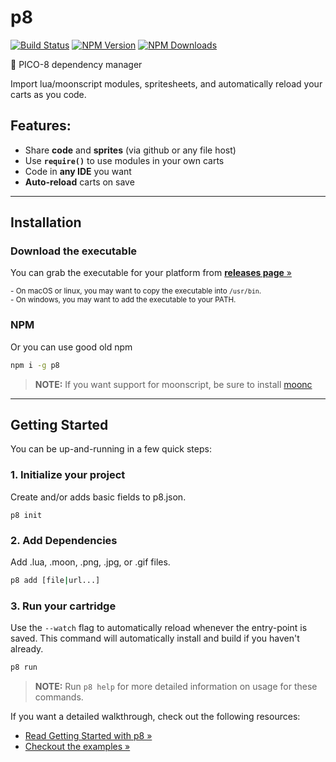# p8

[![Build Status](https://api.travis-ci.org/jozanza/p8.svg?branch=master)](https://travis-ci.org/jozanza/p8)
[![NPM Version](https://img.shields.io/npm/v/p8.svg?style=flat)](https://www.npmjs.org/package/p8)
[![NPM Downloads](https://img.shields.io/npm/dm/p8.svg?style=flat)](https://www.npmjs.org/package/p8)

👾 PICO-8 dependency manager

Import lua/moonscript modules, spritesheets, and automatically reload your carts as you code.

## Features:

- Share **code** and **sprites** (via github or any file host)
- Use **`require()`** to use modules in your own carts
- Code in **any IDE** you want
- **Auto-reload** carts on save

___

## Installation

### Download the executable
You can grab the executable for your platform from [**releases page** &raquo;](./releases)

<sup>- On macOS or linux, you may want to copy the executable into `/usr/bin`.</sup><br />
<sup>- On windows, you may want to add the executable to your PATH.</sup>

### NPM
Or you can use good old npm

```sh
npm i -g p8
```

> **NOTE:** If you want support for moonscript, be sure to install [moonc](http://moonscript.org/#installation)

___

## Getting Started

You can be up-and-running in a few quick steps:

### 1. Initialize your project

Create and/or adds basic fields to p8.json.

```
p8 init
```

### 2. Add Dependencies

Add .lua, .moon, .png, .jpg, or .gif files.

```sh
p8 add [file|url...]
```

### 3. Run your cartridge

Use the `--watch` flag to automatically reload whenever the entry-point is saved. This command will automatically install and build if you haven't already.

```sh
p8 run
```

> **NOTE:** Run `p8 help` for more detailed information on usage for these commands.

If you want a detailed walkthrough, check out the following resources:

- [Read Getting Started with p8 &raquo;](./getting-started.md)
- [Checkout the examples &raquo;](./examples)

...

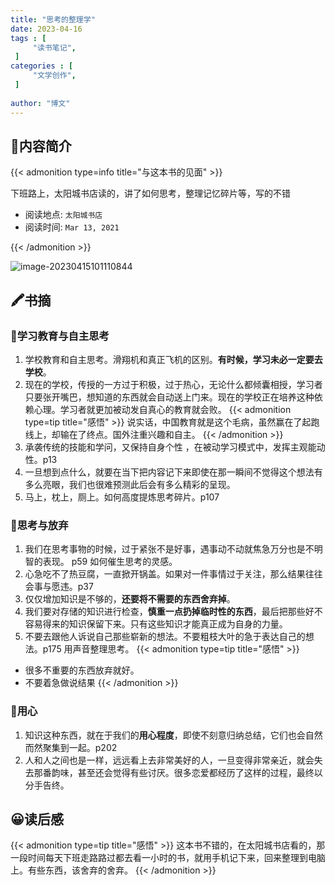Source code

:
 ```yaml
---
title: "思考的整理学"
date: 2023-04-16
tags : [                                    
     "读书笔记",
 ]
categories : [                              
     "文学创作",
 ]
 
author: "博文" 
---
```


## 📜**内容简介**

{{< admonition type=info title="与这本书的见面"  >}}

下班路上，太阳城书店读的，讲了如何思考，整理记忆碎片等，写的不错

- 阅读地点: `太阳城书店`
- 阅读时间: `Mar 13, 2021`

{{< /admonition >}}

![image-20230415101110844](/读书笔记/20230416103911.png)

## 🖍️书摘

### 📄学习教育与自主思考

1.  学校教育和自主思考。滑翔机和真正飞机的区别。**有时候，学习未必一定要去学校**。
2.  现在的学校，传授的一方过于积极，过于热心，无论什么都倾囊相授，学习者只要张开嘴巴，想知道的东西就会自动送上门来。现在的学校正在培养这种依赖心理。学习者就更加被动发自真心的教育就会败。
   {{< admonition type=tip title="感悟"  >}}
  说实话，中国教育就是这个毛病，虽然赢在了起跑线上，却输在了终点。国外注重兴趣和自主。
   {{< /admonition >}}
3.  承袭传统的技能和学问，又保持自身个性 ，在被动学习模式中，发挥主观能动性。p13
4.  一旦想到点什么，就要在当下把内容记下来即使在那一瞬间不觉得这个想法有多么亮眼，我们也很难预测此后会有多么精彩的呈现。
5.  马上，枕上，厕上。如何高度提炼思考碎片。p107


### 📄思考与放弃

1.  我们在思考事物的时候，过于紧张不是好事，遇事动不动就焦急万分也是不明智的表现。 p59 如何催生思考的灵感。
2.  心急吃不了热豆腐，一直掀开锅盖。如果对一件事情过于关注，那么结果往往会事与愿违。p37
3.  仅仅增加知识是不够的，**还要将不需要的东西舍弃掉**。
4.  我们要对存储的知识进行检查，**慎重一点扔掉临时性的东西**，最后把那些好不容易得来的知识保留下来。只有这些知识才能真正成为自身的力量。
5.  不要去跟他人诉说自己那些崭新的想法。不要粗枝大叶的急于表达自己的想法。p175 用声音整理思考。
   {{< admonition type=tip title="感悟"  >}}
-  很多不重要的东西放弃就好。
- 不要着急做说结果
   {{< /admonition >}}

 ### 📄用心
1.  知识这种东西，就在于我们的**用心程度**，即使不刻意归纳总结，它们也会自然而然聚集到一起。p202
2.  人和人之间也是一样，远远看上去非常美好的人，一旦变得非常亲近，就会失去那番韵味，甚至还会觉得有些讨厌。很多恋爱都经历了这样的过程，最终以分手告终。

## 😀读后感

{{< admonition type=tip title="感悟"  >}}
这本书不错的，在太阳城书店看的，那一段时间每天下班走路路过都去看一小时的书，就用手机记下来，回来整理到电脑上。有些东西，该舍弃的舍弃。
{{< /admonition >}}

Directions for this task
Considering only the material above, set down every line from the one with "Or you can use good old npm" to the one with "### 3. Run your cartridge", inclusive, exactly as written.

Output of the exercise
Or you can use good old npm

```sh
npm i -g p8
```

> **NOTE:** If you want support for moonscript, be sure to install [moonc](http://moonscript.org/#installation)

___

## Getting Started

You can be up-and-running in a few quick steps:

### 1. Initialize your project

Create and/or adds basic fields to p8.json.

```
p8 init
```

### 2. Add Dependencies

Add .lua, .moon, .png, .jpg, or .gif files.

```sh
p8 add [file|url...]
```

### 3. Run your cartridge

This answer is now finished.